_PROBLEM_. With pictures left out, output word for word the lines from the one containing "- [ ] All changes committed to git" through the end of the material below.

_SUPPLIED RECORDS_.
<<<<

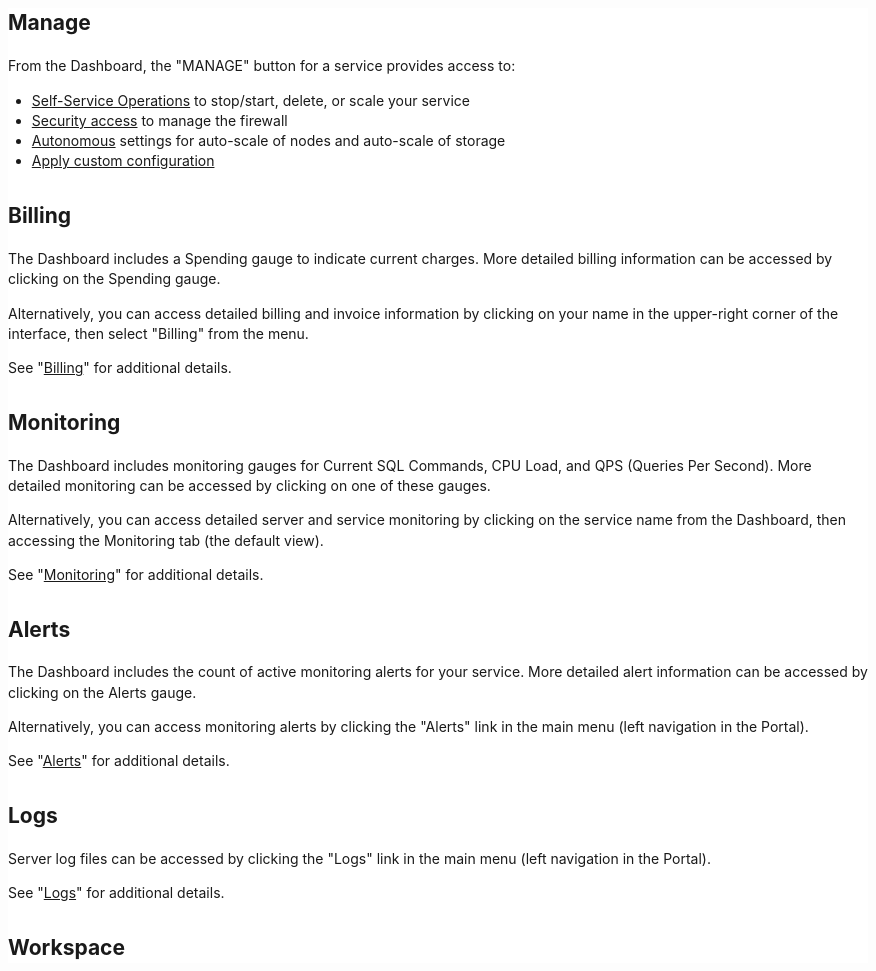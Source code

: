 ## Manage

From the Dashboard, the "MANAGE" button for a service provides access to:

- [Self-Service Operations](https://mariadb.com/docs/skysql-dbaas/service-management/nr-self-service/) to stop/start, delete, or scale your service
- [Security access](https://mariadb.com/docs/skysql-dbaas/security/nr-firewall/) to manage the firewall
- [Autonomous](https://mariadb.com/docs/skysql-dbaas/service-management/nr-autonomous/) settings for auto-scale of nodes and auto-scale of storage
- [Apply custom configuration](https://mariadb.com/docs/skysql-dbaas/service-management/nr-configuration-management/)

## Billing

The Dashboard includes a Spending gauge to indicate current charges. More detailed billing information can be accessed by clicking on the Spending gauge.

Alternatively, you can access detailed billing and invoice information by clicking on your name in the upper-right corner of the interface, then select "Billing" from the menu.

See "[Billing](https://mariadb.com/docs/skysql-dbaas/working/nr-billing/)" for additional details.

## Monitoring

The Dashboard includes monitoring gauges for Current SQL Commands, CPU Load, and QPS (Queries Per Second). More detailed monitoring can be accessed by clicking on one of these gauges.

Alternatively, you can access detailed server and service monitoring by clicking on the service name from the Dashboard, then accessing the Monitoring tab (the default view).

See "[Monitoring](https://mariadb.com/docs/skysql-dbaas/service-management/nr-monitoring/)" for additional details.

## Alerts

The Dashboard includes the count of active monitoring alerts for your service. More detailed alert information can be accessed by clicking on the Alerts gauge.

Alternatively, you can access monitoring alerts by clicking the "Alerts" link in the main menu (left navigation in the Portal).

See "[Alerts](https://mariadb.com/docs/skysql-dbaas/service-management/nr-alerts/)" for additional details.

## Logs

Server log files can be accessed by clicking the "Logs" link in the main menu (left navigation in the Portal).

See "[Logs](https://mariadb.com/docs/skysql-dbaas/service-management/nr-logs/)" for additional details.

## Workspace
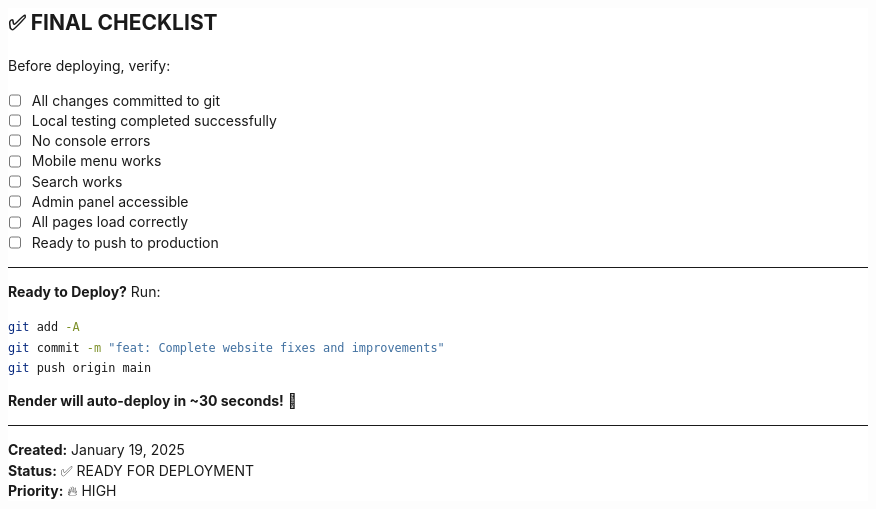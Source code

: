 
## ✅ FINAL CHECKLIST

Before deploying, verify:
- [ ] All changes committed to git
- [ ] Local testing completed successfully
- [ ] No console errors
- [ ] Mobile menu works
- [ ] Search works
- [ ] Admin panel accessible
- [ ] All pages load correctly
- [ ] Ready to push to production

---

**Ready to Deploy?** Run:
```bash
git add -A
git commit -m "feat: Complete website fixes and improvements"
git push origin main
```

**Render will auto-deploy in ~30 seconds!** 🚀

---

**Created:** January 19, 2025  
**Status:** ✅ READY FOR DEPLOYMENT  
**Priority:** 🔥 HIGH

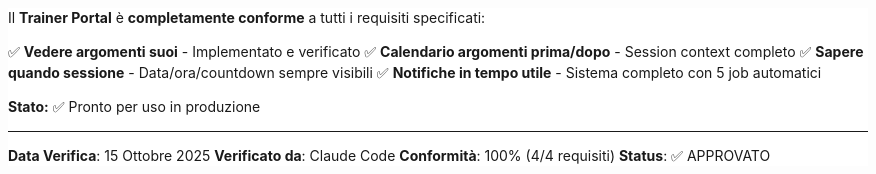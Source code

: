 Il **Trainer Portal** è **completamente conforme** a tutti i requisiti specificati:

✅ **Vedere argomenti suoi** - Implementato e verificato
✅ **Calendario argomenti prima/dopo** - Session context completo
✅ **Sapere quando sessione** - Data/ora/countdown sempre visibili
✅ **Notifiche in tempo utile** - Sistema completo con 5 job automatici

**Stato:** ✅ Pronto per uso in produzione

---

**Data Verifica**: 15 Ottobre 2025
**Verificato da**: Claude Code
**Conformità**: 100% (4/4 requisiti)
**Status**: ✅ APPROVATO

>>>>

_ANSWER TO THIS PROBLEM_.
- [ ] All changes committed to git
- [ ] Local testing completed successfully
- [ ] No console errors
- [ ] Mobile menu works
- [ ] Search works
- [ ] Admin panel accessible
- [ ] All pages load correctly
- [ ] Ready to push to production

---

**Ready to Deploy?** Run:
```bash
git add -A
git commit -m "feat: Complete website fixes and improvements"
git push origin main
```

**Render will auto-deploy in ~30 seconds!** 🚀

---

**Created:** January 19, 2025  
**Status:** ✅ READY FOR DEPLOYMENT  
**Priority:** 🔥 HIGH

Source code

: Il **Trainer Portal** è **completamente conforme** a tutti i requisiti specificati:

✅ **Vedere argomenti suoi** - Implementato e verificato
✅ **Calendario argomenti prima/dopo** - Session context completo
✅ **Sapere quando sessione** - Data/ora/countdown sempre visibili
✅ **Notifiche in tempo utile** - Sistema completo con 5 job automatici

**Stato:** ✅ Pronto per uso in produzione

---

**Data Verifica**: 15 Ottobre 2025
**Verificato da**: Claude Code
**Conformità**: 100% (4/4 requisiti)
**Status**: ✅ APPROVATO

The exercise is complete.